We had a massive beehive up in our great big box elder in the backyard when I was a kid. It was fascinating, yes, but it was too risky to play out there. And, of course, there was always that ONE kid who run and get a broom only to have one of us stop him.

Clearly, taking a broom to a hive or a swarm is the LAST thing you want to do. And if they're bees, you don't want to spray them either. They're too valuable. And that fresh HONEY. Nothing better.


Springtime is upon us and it is entirely possible you will see swarms and hives in the months to come. Those little guys are ready to literally spread their wings...or hang out at "home" like the bees in this list of what JP the Beeman says are the five most massive hives he has removed and relocated. It's really fascinating work.
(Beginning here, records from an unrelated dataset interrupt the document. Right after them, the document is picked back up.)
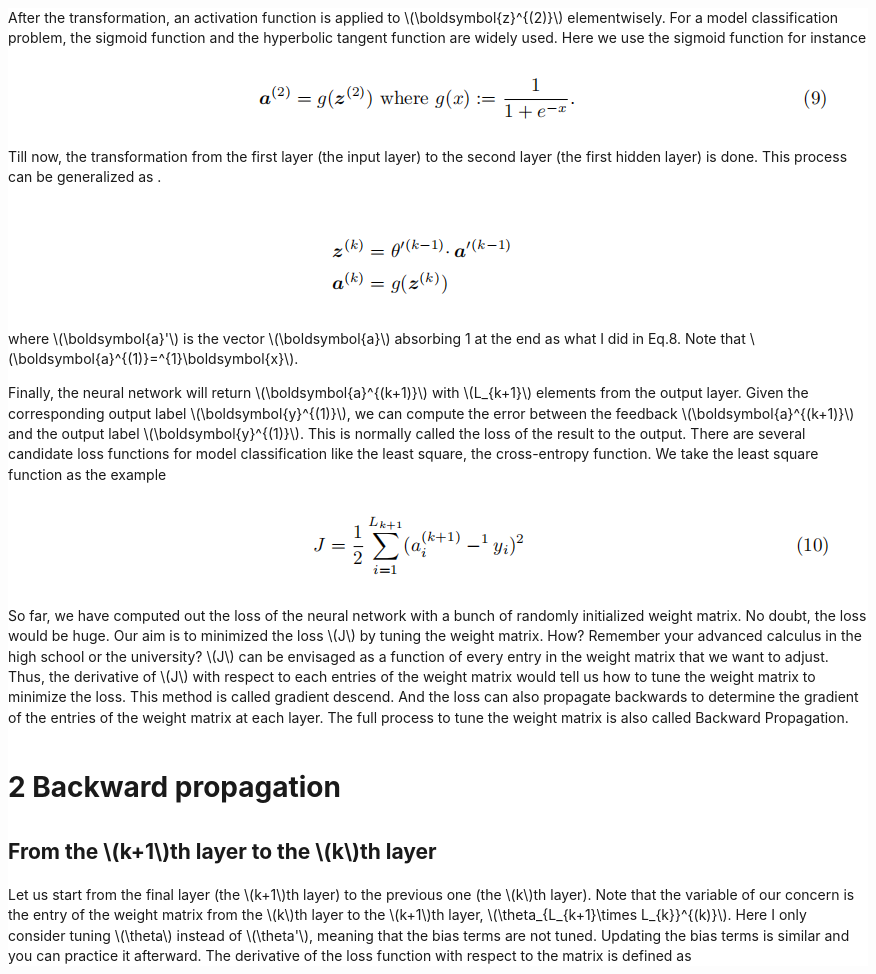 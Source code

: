 After the transformation, an activation function is applied to \\(\boldsymbol{z}^{(2)}\\) elementwisely. For a model classification problem, the sigmoid function and the hyperbolic tangent function are widely used. Here we use the sigmoid function for instance

![fig](2019-02-08-Machinelearningseries2/9.png) 

Till now, the transformation from the first layer (the input layer) to the second layer (the first hidden layer) is done. This process can be generalized as .

![fig](2019-02-08-Machinelearningseries2/9-1.png) 

where \\(\boldsymbol{a}'\\) is the vector \\(\boldsymbol{a}\\) absorbing 1 at the end as what I did in Eq.8. Note that \\(\boldsymbol{a}^{(1)}=^{1}\boldsymbol{x}\\).

Finally, the neural network will return \\(\boldsymbol{a}^{(k+1)}\\) with \\(L_{k+1}\\) elements from the output layer. Given the corresponding output label \\(\boldsymbol{y}^{(1)}\\), we can compute the error between the feedback \\(\boldsymbol{a}^{(k+1)}\\) and the output label \\(\boldsymbol{y}^{(1)}\\). This is normally called the loss of the result to the output. There are several candidate loss functions for model classification like the least square, the cross-entropy function. We take the least square function as the example

![fig](2019-02-08-Machinelearningseries2/10.png) 

So far, we have computed out the loss of the neural network with a bunch of randomly initialized weight matrix. No doubt, the loss would be huge. Our aim is to minimized the loss \\(J\\) by tuning the weight matrix. How? Remember your advanced calculus in the high school or the university? \\(J\\) can be envisaged as a function of every entry in the weight matrix that we want to adjust. Thus, the derivative of \\(J\\) with respect to each entries of the weight matrix would tell us how to tune the weight matrix to minimize the loss. This method is called gradient descend. And the loss can also propagate backwards to determine the gradient of the entries of the weight matrix at each layer. The full process to tune the weight matrix is also called Backward Propagation. 


# 2 Backward propagation
## From the \\(k+1\\)th layer to the \\(k\\)th layer

Let us start from the final layer (the \\(k+1\\)th layer) to the previous one (the \\(k\\)th layer). Note that the variable of our concern is the entry of the weight matrix from the \\(k\\)th layer to the \\(k+1\\)th layer, \\(\theta_{L_{k+1}\times L_{k}}^{(k)}\\). Here I only consider tuning \\(\theta\\) instead of \\(\theta'\\), meaning that the bias terms are not tuned. Updating the bias terms is similar and you can practice it afterward. The derivative of the loss function with respect to the matrix is defined as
And I actually DO like watching them work...from a distance. A good distance. Sometimes, the situation can be extreme.

Winnie the Pooh would faint. Oh, and I love what that one guy says early on, "Do you realize how much money is in there?" That's hilarious because I was thinking the exact same thing. I love honey, but, MAN, is it ever pricey.

You know, some of these enormous hives are like artwork.


If YOU encounter a massive swarm or hive--hopefully not like what you've just seen--don't tackle the issue yourself. For one thing, you could be stung. Baseline. But we need the bees because we need to eat. So if this becomes a problem for you this spring and summer, call the Daviess County Cooperative Extension Service at 270-685-8480.

When I was a kid, my dad knew someone who kept bees out in the county and I cannot, for the life of me, remember who it was. But he ALWAYS kept us in fresh honey. And it was the best kind...right off the honeycomb.

Lord, now I'm getting hungry for good buttered biscuits and honey.